Prepare a square 8x8" or 9x9" baking pan by lining the bottom and sides with parchment paper. Spray with canola oil.
Mix the Tahini thoroughly before measuring. It separates easily and the thicker part at the bottom needs to be mixed in before pouring to measure.
Bring 1 c of water to a boil.
At the same time, start the Tahini on low in a sauce pan. Stir in the vanilla. Continue to heat, while occasionally stirring, until it reaches about 50°C (120°F). Do not heat it up too quickly or go over temp, because it will scorch. Remove from heat when it reaches temperature.
Once the water is boiling, pour it over the sugar in a larger pan and stir until dissolved.
Over high heat, bring the sugar water to a boil until it reaches 121°C (not over 250°F). Use a candy thermometer.
As you're waiting for the sugar water to get to temp, the tahini should reach the proper temperature.
Pour it into the bowl of a stand mixer with the mixing paddle attached.
When the sugar water reaches the proper temp, immediately turn the heat off, and start the stand mixer on low while pouring in the sugar water until combined. Be careful it is scorching hot!

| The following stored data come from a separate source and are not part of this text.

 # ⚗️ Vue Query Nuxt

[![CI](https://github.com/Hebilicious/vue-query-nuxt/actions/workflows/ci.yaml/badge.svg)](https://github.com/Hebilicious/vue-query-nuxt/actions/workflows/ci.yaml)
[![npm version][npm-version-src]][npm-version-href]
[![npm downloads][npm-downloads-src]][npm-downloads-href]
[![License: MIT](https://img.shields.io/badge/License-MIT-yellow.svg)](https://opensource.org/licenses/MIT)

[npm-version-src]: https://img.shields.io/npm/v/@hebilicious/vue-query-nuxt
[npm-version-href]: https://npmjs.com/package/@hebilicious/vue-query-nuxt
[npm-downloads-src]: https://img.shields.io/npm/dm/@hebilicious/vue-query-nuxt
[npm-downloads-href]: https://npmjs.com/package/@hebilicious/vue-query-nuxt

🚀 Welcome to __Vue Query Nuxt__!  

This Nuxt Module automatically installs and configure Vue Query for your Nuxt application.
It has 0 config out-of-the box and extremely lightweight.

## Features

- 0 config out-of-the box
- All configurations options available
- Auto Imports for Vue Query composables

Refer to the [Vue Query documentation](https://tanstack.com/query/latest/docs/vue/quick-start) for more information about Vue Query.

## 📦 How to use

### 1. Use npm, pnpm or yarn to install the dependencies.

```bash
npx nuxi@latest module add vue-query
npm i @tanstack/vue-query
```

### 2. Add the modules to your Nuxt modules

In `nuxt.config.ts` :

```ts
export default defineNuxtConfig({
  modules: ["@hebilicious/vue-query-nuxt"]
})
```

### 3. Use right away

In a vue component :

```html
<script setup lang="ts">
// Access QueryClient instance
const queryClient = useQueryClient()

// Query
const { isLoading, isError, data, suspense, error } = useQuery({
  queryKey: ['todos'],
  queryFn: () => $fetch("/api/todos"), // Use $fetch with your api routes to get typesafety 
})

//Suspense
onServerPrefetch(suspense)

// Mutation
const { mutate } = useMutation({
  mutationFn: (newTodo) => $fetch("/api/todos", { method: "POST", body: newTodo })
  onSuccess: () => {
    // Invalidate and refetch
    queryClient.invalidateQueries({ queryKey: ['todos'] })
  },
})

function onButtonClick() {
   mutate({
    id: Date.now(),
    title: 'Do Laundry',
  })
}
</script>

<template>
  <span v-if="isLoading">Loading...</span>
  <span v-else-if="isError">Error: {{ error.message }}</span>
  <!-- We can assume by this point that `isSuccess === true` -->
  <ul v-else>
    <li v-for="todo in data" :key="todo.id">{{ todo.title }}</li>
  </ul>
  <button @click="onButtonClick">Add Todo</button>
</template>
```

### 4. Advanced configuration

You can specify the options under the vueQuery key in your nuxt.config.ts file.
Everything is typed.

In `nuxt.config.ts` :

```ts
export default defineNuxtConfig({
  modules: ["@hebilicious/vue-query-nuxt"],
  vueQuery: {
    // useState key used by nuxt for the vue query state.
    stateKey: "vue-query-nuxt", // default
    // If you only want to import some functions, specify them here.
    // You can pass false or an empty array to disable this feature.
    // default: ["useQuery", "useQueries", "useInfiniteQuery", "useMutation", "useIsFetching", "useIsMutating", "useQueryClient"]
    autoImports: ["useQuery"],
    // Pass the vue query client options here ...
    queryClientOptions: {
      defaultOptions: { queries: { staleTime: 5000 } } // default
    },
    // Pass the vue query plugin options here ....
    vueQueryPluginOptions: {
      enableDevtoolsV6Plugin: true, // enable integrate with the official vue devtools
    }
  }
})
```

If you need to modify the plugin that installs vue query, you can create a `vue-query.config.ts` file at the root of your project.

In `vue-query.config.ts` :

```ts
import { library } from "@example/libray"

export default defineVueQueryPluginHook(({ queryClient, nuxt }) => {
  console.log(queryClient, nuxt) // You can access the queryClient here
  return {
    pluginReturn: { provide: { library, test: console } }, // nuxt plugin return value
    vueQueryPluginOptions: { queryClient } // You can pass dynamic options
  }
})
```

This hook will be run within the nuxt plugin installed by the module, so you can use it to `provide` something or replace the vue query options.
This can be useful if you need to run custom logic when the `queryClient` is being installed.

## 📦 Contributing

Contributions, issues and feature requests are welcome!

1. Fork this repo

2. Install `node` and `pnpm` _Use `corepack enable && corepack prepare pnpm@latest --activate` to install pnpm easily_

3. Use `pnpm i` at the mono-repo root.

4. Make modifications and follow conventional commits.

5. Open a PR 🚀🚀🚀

Bump the speed up to 3 and watch carefully as it mixes. It won't take longer than about 30 seconds to get to the proper consistency. When you see the mixture starting to pull away from the side of the bowl, stop mixing immediately, and pour the mixture into your prepared pan.
It will begin to stiffen as you are pouring it into the pan, so be quick about scraping the remains out of the bowl. With a flat scraper or back of a wide wooden spoon, press the mixture into a level layer.
Let cool for about a half an hour at room temp, then remove solidified piece from pan and cut into 36 pieces (6 rows and 6 columns).
Wrap the Halva up in an airtight container or plastic wrap, and keep in fridge. It will last for months as long as it's sealed, but I'm sure it will be long gone by then. Enjoy!